At the moment, the Chiefs have a solid and mostly young roster. The quarterback of the future has just been drafted. Other than a bad cap situation that can be improved relatively simply in a year or two, there isn't a lot for the new GM to do.

If the Chiefs get to or win an AFC Championship Game in the next few years, a GM hired from the outside isn't getting the credit. Andy Reid will, and really, if postseason progress is done with the current roster, then Dorsey will take a share of what's leftover.

Hunt will do his best to squash the concerns any candidate would have about what just happened to the guy they'd replace, and it's entirely possible that he had a reason that would make the right new hire comfortable.

He knows that will have to be part of the interview process, because anyone willing to take the job without knowing more of the story is not someone he'd want to hire.
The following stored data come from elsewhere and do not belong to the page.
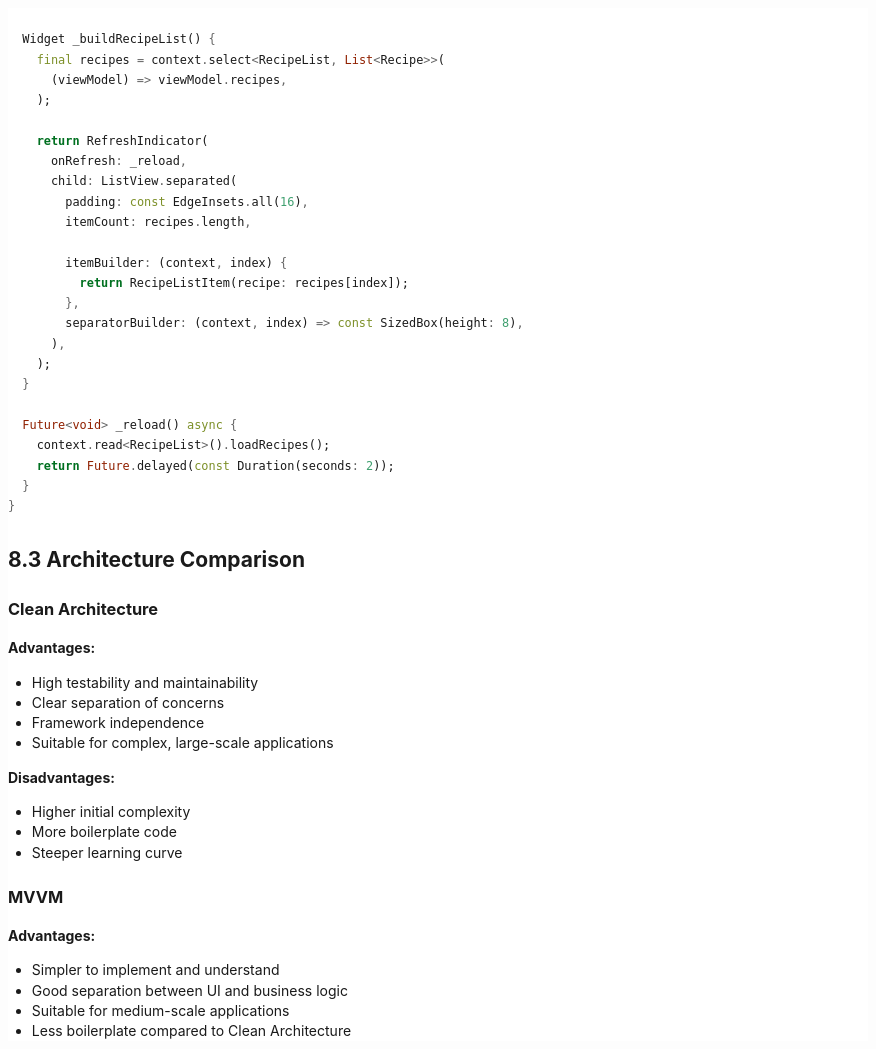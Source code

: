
 ```dart

  Widget _buildRecipeList() {
    final recipes = context.select<RecipeList, List<Recipe>>(
      (viewModel) => viewModel.recipes,
    );

    return RefreshIndicator(
      onRefresh: _reload,
      child: ListView.separated(
        padding: const EdgeInsets.all(16),
        itemCount: recipes.length,

        itemBuilder: (context, index) {
          return RecipeListItem(recipe: recipes[index]);
        },
        separatorBuilder: (context, index) => const SizedBox(height: 8),
      ),
    );
  }

  Future<void> _reload() async {
    context.read<RecipeList>().loadRecipes();
    return Future.delayed(const Duration(seconds: 2));
  }
}
```

## 8.3 Architecture Comparison

### Clean Architecture

**Advantages:**

- High testability and maintainability
- Clear separation of concerns
- Framework independence
- Suitable for complex, large-scale applications

**Disadvantages:**

- Higher initial complexity
- More boilerplate code
- Steeper learning curve

### MVVM

**Advantages:**

- Simpler to implement and understand
- Good separation between UI and business logic
- Suitable for medium-scale applications
- Less boilerplate compared to Clean Architecture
At the very least, a candidate is going to be curious about how much actual control he'd have over personnel with Reid in place and presumably at least OK with Dorsey's firing.

But Hunt can't do anything about a GM who may want to be in a place where he can have more of an impact.

For Veach, the reasons are obvious. He would be among the youngest general managers in the NFL, having started as an intern less than a decade ago. He wouldn't have the same concern about credit, or control, because he's been an important part of the building for four years here and a football worldview that was fundamentally shaped by Reid.

For the Chiefs, it could be their best way to maintain at least some stability after an offseason in which they've already lost their top two personnel men and two other key employees.